John Manning rang the bell at the head of his bed. The black crone answered it, and soon returned with the little square box. Manning impatiently broke the seals and cords that bound its cover and began eagerly to release the goblet from the cotton and tissue paper in which it had been carefully swathed and bandaged. Mrs. Manning, though her moods were subtler and more intense, showed an anxiety to see the goblet quite as feverish as her husband’s. In a minute the last wrapping was twisted off and the full beauty of the Venetian glass was revealed to them. Assuredly no praise was too loud for its delicate and exquisite workmanship.

“Does Mrs. Manning know the story of the goblet?” asked Larry; “has she been told of the peculiar virtue ascribed to it?”

“She has too great a fondness for the horrible and the fantastic not to have heard the story in its smallest details,” said Manning.

Mrs. Manning had taken the glass in her fine, thin hands. Evidently it and its mystic legend had a morbid fascination for her. A strange light gleamed in her wondrous eyes, and Laughton was startled again to see the extraordinary resemblance between her and the picture they had looked at on the day the goblet had been bought.

“When the poison was poured into it,” she said at last, with quick and restless glances at the two men, “the glass broke—then the tale was true?”

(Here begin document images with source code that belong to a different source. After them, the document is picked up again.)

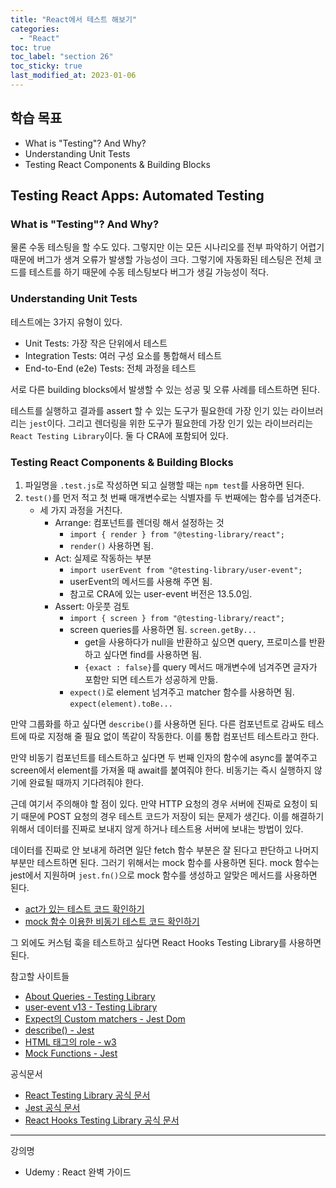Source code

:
 ```yaml
---
title: "React에서 테스트 해보기"
categories:
  - "React"
toc: true
toc_label: "section 26"
toc_sticky: true
last_modified_at: 2023-01-06
---
```


## 학습 목표

- What is "Testing"? And Why?
- Understanding Unit Tests
- Testing React Components & Building Blocks

## Testing React Apps: Automated Testing

### What is "Testing"? And Why?

물론 수동 테스팅을 할 수도 있다. 그렇지만 이는 모든 시나리오를 전부 파악하기 어렵기 때문에 버그가 생겨 오류가 발생할 가능성이 크다. 그렇기에 자동화된 테스팅은 전체 코드를 테스트를 하기 때문에 수동 테스팅보다 버그가 생길 가능성이 적다.

### Understanding Unit Tests

테스트에는 3가지 유형이 있다.

- Unit Tests: 가장 작은 단위에서 테스트
- Integration Tests: 여러 구성 요소를 통합해서 테스트
- End-to-End (e2e) Tests: 전체 과정을 테스트

서로 다른 building blocks에서 발생할 수 있는 성공 및 오류 사례를 테스트하면 된다.

테스트를 실행하고 결과를 assert 할 수 있는 도구가 필요한데 가장 인기 있는 라이브러리는 `jest`이다. 그리고 렌더링을 위한 도구가 필요한데 가장 인기 있는 라이브러리는 `React Testing Library`이다. 둘 다 CRA에 포함되어 있다.

### Testing React Components & Building Blocks

1. 파일명을 `.test.js`로 작성하면 되고 실행할 때는 `npm test`를 사용하면 된다.
2. `test()`를 먼저 적고 첫 번째 매개변수로는 식별자를 두 번째에는 함수를 넘겨준다.
   - 세 가지 과정을 거친다.
     - Arrange: 컴포넌트를 렌더링 해서 설정하는 것
       - `import { render } from "@testing-library/react";`
       - `render()` 사용하면 됨.
     - Act: 실제로 작동하는 부분
       - `import userEvent from "@testing-library/user-event";`
       - userEvent의 메서드를 사용해 주면 됨.
       - 참고로 CRA에 있는 user-event 버전은 13.5.0임.
     - Assert: 아웃풋 검토
       - `import { screen } from "@testing-library/react";`
       - screen queries를 사용하면 됨. `screen.getBy...`
         - get을 사용하다가 null을 반환하고 싶으면 query, 프로미스를 반환하고 싶다면 find를 사용하면 됨.
         - `{exact : false}`를 query 메서드 매개변수에 넘겨주면 글자가 포함만 되면 테스트가 성공하게 만듦.
       - `expect()`로 element 넘겨주고 matcher 함수를 사용하면 됨. `expect(element).toBe...`

만약 그룹화를 하고 싶다면 `describe()`를 사용하면 된다. 다른 컴포넌트로 감싸도 테스트에 따로 지정해 줄 필요 없이 똑같이 작동한다. 이를 통합 컴포넌트 테스트라고 한다.

만약 비동기 컴포넌트를 테스트하고 싶다면 두 번째 인자의 함수에 async를 붙여주고 screen에서 element를 가져올 때 await를 붙여줘야 한다. 비동기는 즉시 실행하지 않기에 완료될 때까지 기다려줘야 한다.

근데 여기서 주의해야 할 점이 있다. 만약 HTTP 요청의 경우 서버에 진짜로 요청이 되기 때문에 POST 요청의 경우 테스트 코드가 저장이 되는 문제가 생긴다. 이를 해결하기 위해서 데이터를 진짜로 보내지 않게 하거나 테스트용 서버에 보내는 방법이 있다.

데이터를 진짜로 안 보내게 하려면 일단 fetch 함수 부분은 잘 된다고 판단하고 나머지 부분만 테스트하면 된다. 그러기 위해서는 mock 함수를 사용하면 된다. mock 함수는 jest에서 지원하며 `jest.fn()`으로 mock 함수를 생성하고 알맞은 메서드를 사용하면 된다.

- [act가 있는 테스트 코드 확인하기](https://github.com/jhan117/react-practice-projects/blob/section26/section26/src/components/Greeting.test.js)
- [mock 함수 이용한 비동기 테스트 코드 확인하기](https://github.com/jhan117/react-practice-projects/blob/section26/section26/src/components/Async.test.js)

그 외에도 커스텀 훅을 테스트하고 싶다면 React Hooks Testing Library를 사용하면 된다.

참고할 사이트들

- [About Queries - Testing Library](https://testing-library.com/docs/queries/about/)
- [user-event v13 - Testing Library](https://testing-library.com/docs/ecosystem-user-event)
- [Expect의 Custom matchers - Jest Dom](https://github.com/testing-library/jest-dom)
- [describe() - Jest](https://jestjs.io/docs/api#describename-fn)
- [HTML 태그의 role - w3](https://www.w3.org/TR/html-aria/#docconformance)
- [Mock Functions - Jest](https://jestjs.io/docs/mock-function-api)

공식문서

- [React Testing Library 공식 문서](https://testing-library.com/docs/react-testing-library/intro)
- [Jest 공식 문서](https://jestjs.io/docs/getting-started)
- [React Hooks Testing Library 공식 문서](https://react-hooks-testing-library.com/)

---

강의명

- Udemy : React 완벽 가이드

“It was a coincidence only, I’m afraid,” said her husband, who had rallied and regained strength under the unwonted excitement.

Just then the old-fashioned clock on the stairs struck five. Mrs. Manning started up, holding the goblet in her hand.

“It is time for your medicine,” she said.

“As you please,” answered her husband wearily, sinking back on his pillow. “My wife insists on giving me every drop of my potions with her own hands. I shall not trouble her much longer, and I doubt if it is any use for her to trouble me now.”

“I shall give you everything in this glass after this,” she said.

“In the Venetian glass?” asked Larry.

“Yes,” she said, turning on him fiercely; “why not?”

“Do you think the doctor is trying to poison me?” asked her husband.

“No, I do not think the doctor is trying to poison you,” she repeated mechanically, as she moved toward a little sideboard in a corner of the room. “But I shall give you all your medicines in this hereafter.”

She stood at the little sideboard, with her back toward them, and she mingled the contents of various phials in the Venetian goblet. Then she turned to cross the room to her husband. As she walked with the glass in her hand there was a rift in the clouds high over the other side of the river, and the rays of the setting sun thrust themselves through the window and lighted up the glory of her hair and showed the strange gleam in her staring eyes. Another step, and the red rays fell on the Venetian glass, and it burned and glowed, and the green serpents twined about its ruby stem seemed to twist and crawl with malignant life, while their scorching eyes shot fire. Another step, and she stood by the bedside. As John Manning reached out his hand for the goblet, a tremor passed through her, her fingers clinched the fragile stem, and the glass fell on the floor and was shattered to shivers as its fellow had been shattered three centuries ago and more. She still stared steadily before her; then her lips parted, and she said, “The glass broke—the glass broke—then the tale is true!” And with one hysteric shriek she fell forward amid the fragments of the Venetian goblet, unconscious thereafter of all things.